Illustrator to Writer: Judith Rossell and Her Writing Journey

Fans of Stella Montgomery will be very pleased that Wakestone Hall has been released this month. Read about how author Judith Rossell started her writing and illustrating career and the books that inspired her as a child.

Words | Judith Rossell

When I was at school, I loved to draw. I drew in the margins of my maths homework, or made funny pictures of the teachers and passed them around the classroom. I liked writing too, but in a different way. Writing was schoolwork, to be handed in and marked. Drawing was always more subversive and more fun.

I did well in science and maths, reasonably well in English, and quite badly in art, and I went on to study Textile Technology at university. Then I worked as a scientist at CSIRO for several years. But I still drew for fun, and I started to get illustration jobs here and there. Comic strips, greetings cards, and real-estate ads. A highlight was designing a label for Darrell Lea. I got to visit the factory in Sydney and I can remember smelling the liquorice from half a suburb away as I trudged along the road from the station. I felt as if I was visiting Willy Wonka.

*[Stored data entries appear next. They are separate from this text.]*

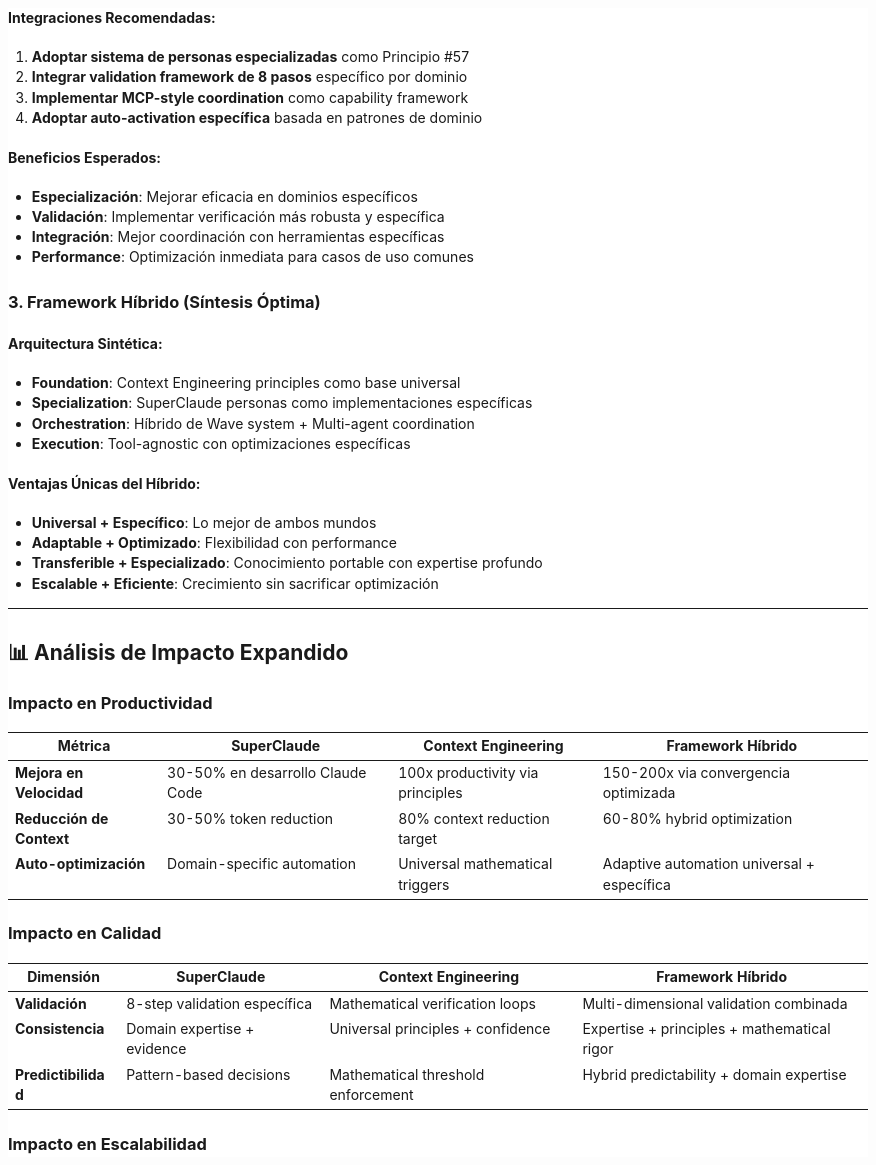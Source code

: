 #### Integraciones Recomendadas:
1. **Adoptar sistema de personas especializadas** como Principio #57
2. **Integrar validation framework de 8 pasos** específico por dominio
3. **Implementar MCP-style coordination** como capability framework
4. **Adoptar auto-activation específica** basada en patrones de dominio

#### Beneficios Esperados:
- **Especialización**: Mejorar eficacia en dominios específicos
- **Validación**: Implementar verificación más robusta y específica
- **Integración**: Mejor coordinación con herramientas específicas
- **Performance**: Optimización inmediata para casos de uso comunes

### 3. **Framework Híbrido (Síntesis Óptima)**

#### Arquitectura Sintética:
- **Foundation**: Context Engineering principles como base universal
- **Specialization**: SuperClaude personas como implementaciones específicas
- **Orchestration**: Híbrido de Wave system + Multi-agent coordination
- **Execution**: Tool-agnostic con optimizaciones específicas

#### Ventajas Únicas del Híbrido:
- **Universal + Específico**: Lo mejor de ambos mundos
- **Adaptable + Optimizado**: Flexibilidad con performance
- **Transferible + Especializado**: Conocimiento portable con expertise profundo
- **Escalable + Eficiente**: Crecimiento sin sacrificar optimización

---

## 📊 Análisis de Impacto Expandido

### Impacto en Productividad

| Métrica | SuperClaude | Context Engineering | Framework Híbrido |
|---------|-------------|---------------------|-------------------|
| **Mejora en Velocidad** | 30-50% en desarrollo Claude Code | 100x productivity via principles | 150-200x via convergencia optimizada |
| **Reducción de Context** | 30-50% token reduction | 80% context reduction target | 60-80% hybrid optimization |
| **Auto-optimización** | Domain-specific automation | Universal mathematical triggers | Adaptive automation universal + específica |

### Impacto en Calidad

| Dimensión | SuperClaude | Context Engineering | Framework Híbrido |
|-----------|-------------|---------------------|-------------------|
| **Validación** | 8-step validation específica | Mathematical verification loops | Multi-dimensional validation combinada |
| **Consistencia** | Domain expertise + evidence | Universal principles + confidence | Expertise + principles + mathematical rigor |
| **Predictibilidad** | Pattern-based decisions | Mathematical threshold enforcement | Hybrid predictability + domain expertise |

### Impacto en Escalabilidad
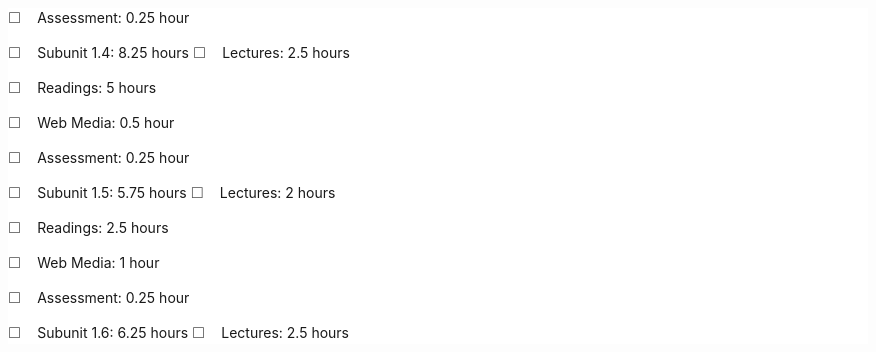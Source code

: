 <span
style="color: rgb(85, 85, 85); font-family: 'Myriad Pro', 'Gill Sans', 'Gill Sans MT', Calibri, sans-serif; font-size: 14.545454025268555px; line-height: 21px; -webkit-text-size-adjust: none; ">☐
   </span>Assessment: 0.25 hour

<span
style="color: rgb(85, 85, 85); font-family: 'Myriad Pro', 'Gill Sans', 'Gill Sans MT', Calibri, sans-serif; font-size: 14.545454025268555px; line-height: 21px; -webkit-text-size-adjust: none; ">☐
   </span>Subunit 1.4: 8.25 hours
<span
style="color: rgb(85, 85, 85); font-family: 'Myriad Pro', 'Gill Sans', 'Gill Sans MT', Calibri, sans-serif; font-size: 14.545454025268555px; line-height: 21px; -webkit-text-size-adjust: none; ">☐
   </span>Lectures: 2.5 hours

<span
style="color: rgb(85, 85, 85); font-family: 'Myriad Pro', 'Gill Sans', 'Gill Sans MT', Calibri, sans-serif; font-size: 14.545454025268555px; line-height: 21px; -webkit-text-size-adjust: none; ">☐
   </span>Readings: 5 hours

<span
style="color: rgb(85, 85, 85); font-family: 'Myriad Pro', 'Gill Sans', 'Gill Sans MT', Calibri, sans-serif; font-size: 14.545454025268555px; line-height: 21px; -webkit-text-size-adjust: none; ">☐
   </span>Web Media: 0.5 hour

<span
style="color: rgb(85, 85, 85); font-family: 'Myriad Pro', 'Gill Sans', 'Gill Sans MT', Calibri, sans-serif; font-size: 14.545454025268555px; line-height: 21px; -webkit-text-size-adjust: none; ">☐
   </span>Assessment: 0.25 hour

<span
style="color: rgb(85, 85, 85); font-family: 'Myriad Pro', 'Gill Sans', 'Gill Sans MT', Calibri, sans-serif; font-size: 14.545454025268555px; line-height: 21px; -webkit-text-size-adjust: none; ">☐
   </span>Subunit 1.5: 5.75 hours
<span
style="color: rgb(85, 85, 85); font-family: 'Myriad Pro', 'Gill Sans', 'Gill Sans MT', Calibri, sans-serif; font-size: 14.545454025268555px; line-height: 21px; -webkit-text-size-adjust: none; ">☐
   </span>Lectures: 2 hours

<span
style="color: rgb(85, 85, 85); font-family: 'Myriad Pro', 'Gill Sans', 'Gill Sans MT', Calibri, sans-serif; font-size: 14.545454025268555px; line-height: 21px; -webkit-text-size-adjust: none; ">☐
   </span>Readings: 2.5 hours

<span
style="color: rgb(85, 85, 85); font-family: 'Myriad Pro', 'Gill Sans', 'Gill Sans MT', Calibri, sans-serif; font-size: 14.545454025268555px; line-height: 21px; -webkit-text-size-adjust: none; ">☐
   </span>Web Media: 1 hour

<span
style="color: rgb(85, 85, 85); font-family: 'Myriad Pro', 'Gill Sans', 'Gill Sans MT', Calibri, sans-serif; font-size: 14.545454025268555px; line-height: 21px; -webkit-text-size-adjust: none; ">☐
   </span>Assessment: 0.25 hour

<span
style="color: rgb(85, 85, 85); font-family: 'Myriad Pro', 'Gill Sans', 'Gill Sans MT', Calibri, sans-serif; font-size: 14.545454025268555px; line-height: 21px; -webkit-text-size-adjust: none; ">☐
   </span>Subunit 1.6: 6.25 hours
<span
style="color: rgb(85, 85, 85); font-family: 'Myriad Pro', 'Gill Sans', 'Gill Sans MT', Calibri, sans-serif; font-size: 14.545454025268555px; line-height: 21px; -webkit-text-size-adjust: none; ">☐
   </span>Lectures: 2.5 hours
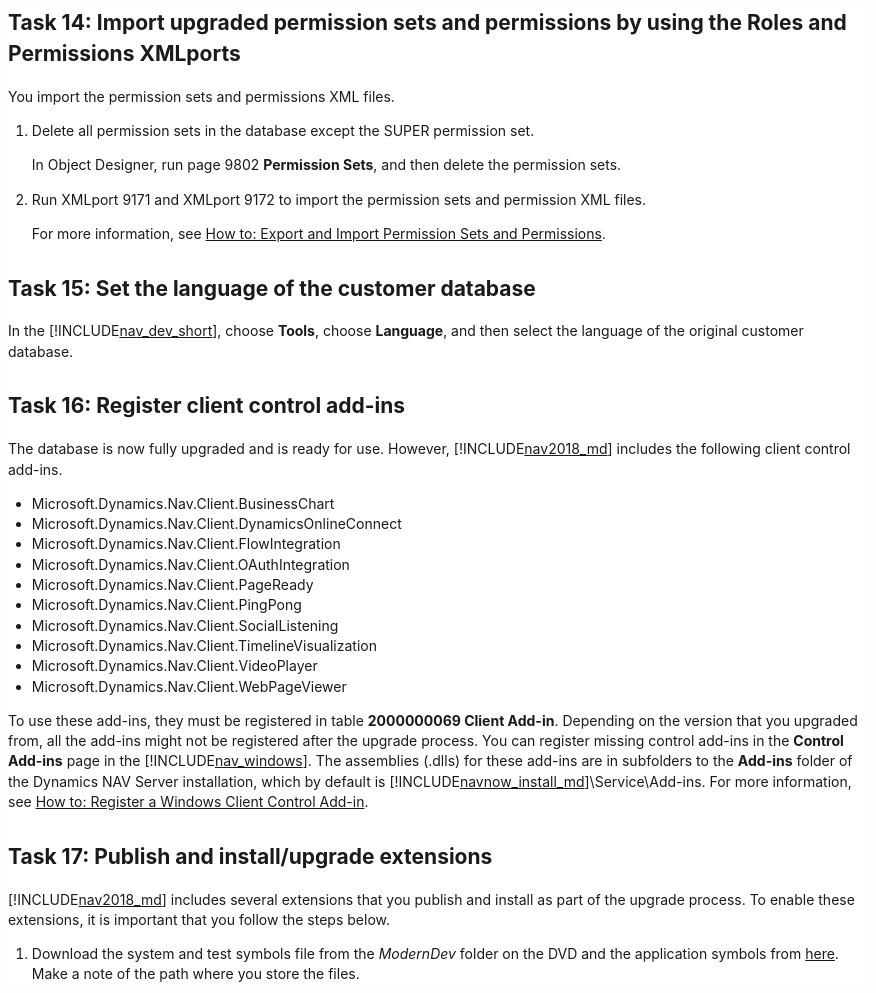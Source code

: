 ##  <a name="ImportPerms"></a> Task 14: Import upgraded permission sets and permissions by using the Roles and Permissions XMLports  
You import the permission sets and permissions XML files.

1.  Delete all permission sets in the database except the SUPER permission set.  

    In Object Designer, run page 9802 **Permission Sets**, and then delete the permission sets.  

2.  Run XMLport 9171 and XMLport 9172 to import the permission sets and permission XML files.

    For more information, see [How to: Export and Import Permission Sets and Permissions](how-to--import-export-permission-sets-permissions.md#ImportPerms).

##  <a name="SetLang"></a> Task 15: Set the language of the customer database  
 In the [!INCLUDE[nav_dev_short](../developer/includes/nav_dev_short_md.md)], choose **Tools**, choose **Language**, and then select the language of the original customer database.  

##  <a name="AddControlAddins"></a> Task 16: Register client control add-ins  
 The database is now fully upgraded and is ready for use. However, [!INCLUDE[nav2018_md](../developer/includes/nav2018_md.md)] includes the following client control add-ins.
-   Microsoft.Dynamics.Nav.Client.BusinessChart  
-   Microsoft.Dynamics.Nav.Client.DynamicsOnlineConnect
-   Microsoft.Dynamics.Nav.Client.FlowIntegration
-   Microsoft.Dynamics.Nav.Client.OAuthIntegration
-   Microsoft.Dynamics.Nav.Client.PageReady  
-   Microsoft.Dynamics.Nav.Client.PingPong  
-   Microsoft.Dynamics.Nav.Client.SocialListening  
-   Microsoft.Dynamics.Nav.Client.TimelineVisualization
-   Microsoft.Dynamics.Nav.Client.VideoPlayer  
-   Microsoft.Dynamics.Nav.Client.WebPageViewer

To use these add-ins, they must be registered in table **2000000069 Client Add-in**. Depending on the version that you upgraded from, all the add-ins might not be registered after the upgrade process. You can register missing control add-ins in the **Control Add-ins** page in the [!INCLUDE[nav_windows](../developer/includes/nav_windows_md.md)]. The assemblies (.dlls) for these add-ins are in subfolders to the **Add-ins** folder of the Dynamics NAV Server installation, which by default is  [!INCLUDE[navnow_install_md](../developer/includes/navnow_install_md.md)]\Service\Add-ins. For more information, see [How to: Register a Windows Client Control Add-in](How-to--Register-a-Windows-Client-Control-Add-in.md).  


##  <a name="AddExtensions"></a> Task 17: Publish and install/upgrade extensions
[!INCLUDE[nav2018_md](../developer/includes/nav2018_md.md)] includes several extensions that you publish and install as part of the upgrade process. To enable these extensions, it is important that you follow the steps below.

1. Download the system and test symbols file from the *ModernDev* folder on the DVD and the application symbols from [here](http://download.microsoft.com/download/C/7/9/C79AF269-A67E-4EEF-B9F2-52FAFA43E026/Microsoft_Application_11.0.19738.0.app). Make a note of the path where you store the files. 
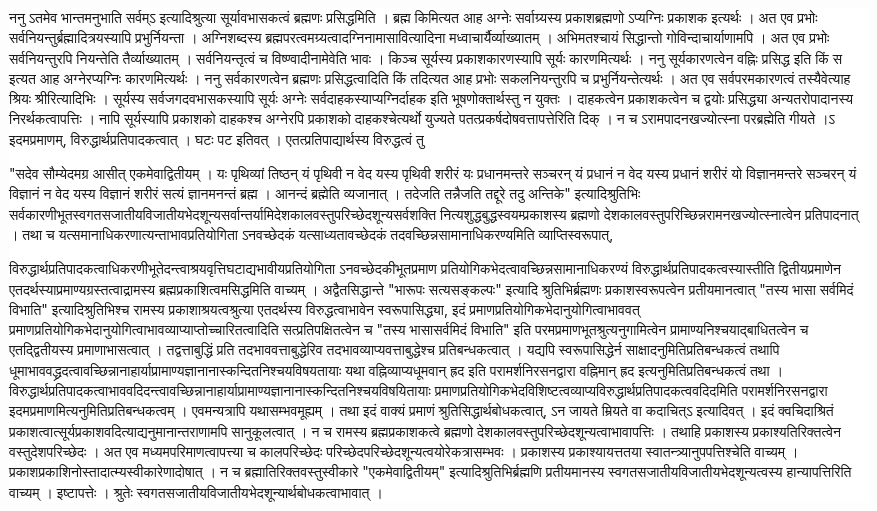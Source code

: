 ननु ऽतमेव भान्तमनुभाति सर्वम्ऽ इत्यादिश्रुत्या सूर्यावभासकत्वं ब्रह्मणः
प्रसिद्धमिति । ब्रह्म किमित्यत आह अग्नेः सर्वाग्र्यस्य प्रकाशब्रह्मणो
ऽप्यग्निः प्रकाशक इत्यर्थः । अत एव प्रभोः
सर्वनियन्तुर्ब्रह्मादित्रयस्यापि प्रभुर्नियन्ता । अग्निशब्दस्य
ब्रह्मपरत्वमग्र्यत्वादग्निनामासावित्यादिना मध्वाचार्यैर्व्याख्यातम् ।
अभिमतश्चायं सिद्धान्तो गोविन्दाचार्याणामपि । अत एव प्रभोः सर्वनियन्तुरपि
नियन्तेति तैर्व्याख्यातम् । सर्वनियन्तृत्वं च विष्ण्वादीनामेवेति भावः ।
किञ्च सूर्यस्य प्रकाशकारणस्यापि सूर्यः कारणमित्यर्थः । ननु
सूर्यकारणत्वेन वह्निः प्रसिद्ध इति किं स इत्यत आह अग्नेरप्यग्निः
कारणमित्यर्थः । ननु सर्वकारणत्वेन ब्रह्मणः प्रसिद्धत्वादिति किं तदित्यत
आह प्रभोः सकलनियन्तुरपि च प्रभुर्नियन्तेत्यर्थः । अत एव सर्वपरमकारणत्वं
तस्यैवेत्याह श्रियः श्रीरित्यादिभिः । सूर्यस्य सर्वजगदवभासकस्यापि सूर्यः
अग्नेः सर्वदाहकस्याप्यग्निर्दाहक इति भूषणोक्तार्थस्तु न युक्तः ।
दाहकत्वेन प्रकाशकत्वेन च द्वयोः प्रसिद्ध्या अन्यतरोपादानस्य
निरर्थकत्वापत्तिः । नापि सूर्यस्यापि प्रकाशको दाहकश्च अग्नेरपि प्रकाशको
दाहकश्चेत्यर्थो युज्यते पतत्प्रकर्षदोषवत्तापत्तेरिति दिक् । न च
ऽरामपादनखज्योत्स्ना परब्रह्मेति गीयते ।ऽ इदमप्रमाणम्,
विरुद्धार्थप्रतिपादकत्वात् । घटः पट इतिवत् । एतत्प्रतिपाद्यार्थस्य
विरुद्धत्वं तु  

"सदेव सौम्येदमग्र आसीत् एकमेवाद्वितीयम् । यः पृथिव्यां तिष्ठन् यं पृथिवी
न वेद यस्य पृथिवी शरीरं यः प्रधानमन्तरे सञ्चरन् यं प्रधानं न वेद यस्य
प्रधानं शरीरं यो विज्ञानमन्तरे सञ्चरन् यं विज्ञानं न वेद यस्य विज्ञानं
शरीरं सत्यं ज्ञानमनन्तं ब्रह्म । आनन्दं ब्रह्मेति व्यजानात् । तदेजति
तन्नैजति तद्दूरे तदु अन्तिके" इत्यादिश्रुतिभिः
सर्वकारणीभूतस्वगतसजातीयविजातीयभेदशून्यसर्वान्तर्यामिदेशकालवस्तुपरिच्छेदशून्यसर्वशक्ति
नित्यशुद्धबुद्धस्वयम्प्रकाशस्य ब्रह्मणो
देशकालवस्तुपरिच्छिन्नरामनखज्योत्स्नात्वेन प्रतिपादनात् । तथा च
यत्समानाधिकरणात्यन्ताभावप्रतियोगिता ऽनवच्छेदकं यत्साध्यतावच्छेदकं
तदवच्छिन्नसामानाधिकरण्यमिति व्याप्तिस्वरूपात्,  

विरुद्धार्थप्रतिपादकत्वाधिकरणीभूतेदन्त्वाश्रयवृत्तिघटाद्यभावीयप्रतियोगिता
ऽनवच्छेदकीभूतप्रमाण प्रतियोगिकभेदत्वावच्छिन्नसामानाधिकरण्यं
विरुद्धार्थप्रतिपादकत्वस्यास्तीति द्वितीयप्रमाणेन
एतदर्थस्याप्रमाण्यग्रस्तत्वाद्रामस्य ब्रह्मप्रकाशित्वमसिद्धमिति वाच्यम्
। अद्वैतसिद्धान्ते "भारूपः सत्यसङ्कल्पः" इत्यादि श्रुतिभिर्ब्रह्मणः
प्रकाशस्वरूपत्वेन प्रतीयमानत्वात् "तस्य भासा सर्वमिदं विभाति"
इत्यादिश्रुतिभिश्च रामस्य प्रकाशाश्रयत्वश्रुत्या एतदर्थस्य
विरुद्धत्वाभावेन स्वरूपासिद्ध्या, इदं
प्रमाणप्रतियोगिकभेदानुयोगित्वाभाववत्
प्रमाणप्रतियोगिकभेदानुयोगित्वाभावव्याप्याप्तोच्चारितत्वादिति
सत्प्रतिपक्षितत्वेन च "तस्य भासासर्वमिदं विभाति" इति
परमप्रमाणभूतश्रुत्यनुगामित्वेन प्रामाण्यनिश्चयाद्बाधितत्वेन च
एतद्द्वितीयस्य प्रमाणाभासत्वात् । तद्वत्ताबुद्धिं प्रति
तदभाववत्ताबुद्धेरिव तदभावव्याप्यवत्ताबुद्धेश्च प्रतिबन्धकत्वात् । यद्यपि
स्वरूपासिद्धेर्न साक्षादनुमितिप्रतिबन्धकत्वं तथापि
धूमाभाववद्ध्रदत्वावच्छिन्नानाहार्याप्रामाण्यज्ञानानास्कन्दितनिश्चयविषयतायाः
यथा वह्निव्याप्यधूमवान् ह्रद इति परामर्शनिरसनद्वारा वह्निमान् ह्रद
इत्यनुमितिप्रतिबन्धकत्वं तथा ।
विरुद्धार्थप्रतिपादकत्वाभाववदिदन्त्वावच्छिन्नानाहार्याप्रामाण्यज्ञानानास्कन्दितनिश्चयविषयितायाः
प्रमाणप्रतियोगिकभेदविशिष्टत्वव्याप्यविरुद्धार्थप्रतिपादकत्ववदिदमिति
परामर्शनिरसनद्वारा इदमप्रमाणमित्यनुमितिप्रतिबन्धकत्वम् । एवमन्यत्रापि
यथासम्भवमूह्यम् । तथा इदं वाक्यं प्रमाणं श्रुतिसिद्धार्थबोधकत्वात्, ऽन
जायते म्रियते वा कदाचित्ऽ इत्यादिवत् । इदं क्वचिदाश्रितं
प्रकाशत्वात्सूर्यप्रकाशवदित्याद्यनुमानान्तराणामपि सानुकूलत्वात् । न च
रामस्य ब्रह्मप्रकाशकत्वे ब्रह्मणो देशकालवस्तुपरिच्छेदशून्यत्वाभावापत्तिः
। तथाहि प्रकाशस्य प्रकाश्यतिरिक्तत्वेन वस्तुदेशपरिच्छेदः । अत एव
मध्यमपरिमाणत्वापत्त्या च कालपरिच्छेदः
परिच्छेदपरिच्छेदशून्यत्वयोरेकत्रासम्भवः । प्रकाशस्य प्रकाश्यायत्ततया
स्वातन्त्र्यानुपपत्तिश्चेति वाच्यम् ।
प्रकाशप्रकाशिनोस्तादात्म्यस्वीकारेणादोषात् । न च
ब्रह्मातिरिक्तवस्तुस्वीकारे "एकमेवाद्वितीयम्" इत्यादिश्रुतिभिर्ब्रह्मणि
प्रतीयमानस्य स्वगतसजातीयविजातीयभेदशून्यत्वस्य हान्यापत्तिरिति वाच्यम् ।
इष्टापत्तेः । श्रुतेः स्वगतसजातीयविजातीयभेदशून्यार्थबोधकत्वाभावात् ।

Eventually, I stopped working, and began illustrating full time. At first, I illustrated educational books for schools, (about rugby, or gardening, or how to play the saxophone). Then school readers, chapter books and picture books. It still seems a bit miraculous that I get paid for something that I would do for fun. Illustrating children’s books is the career I would have chosen for myself when I was a kid, if I’d known it was a possibility. So I feel very lucky.

But what happens when an illustrator starts to have their own ideas? That’s often when illustrators become writers. The first books I wrote were maze books (these are very easy to write, there are so few words and not much of a story). Then I did a TAFE course, with the fabulous Hazel Edwards, and learned a bit more about writing, and I wrote some picture books and short junior novels.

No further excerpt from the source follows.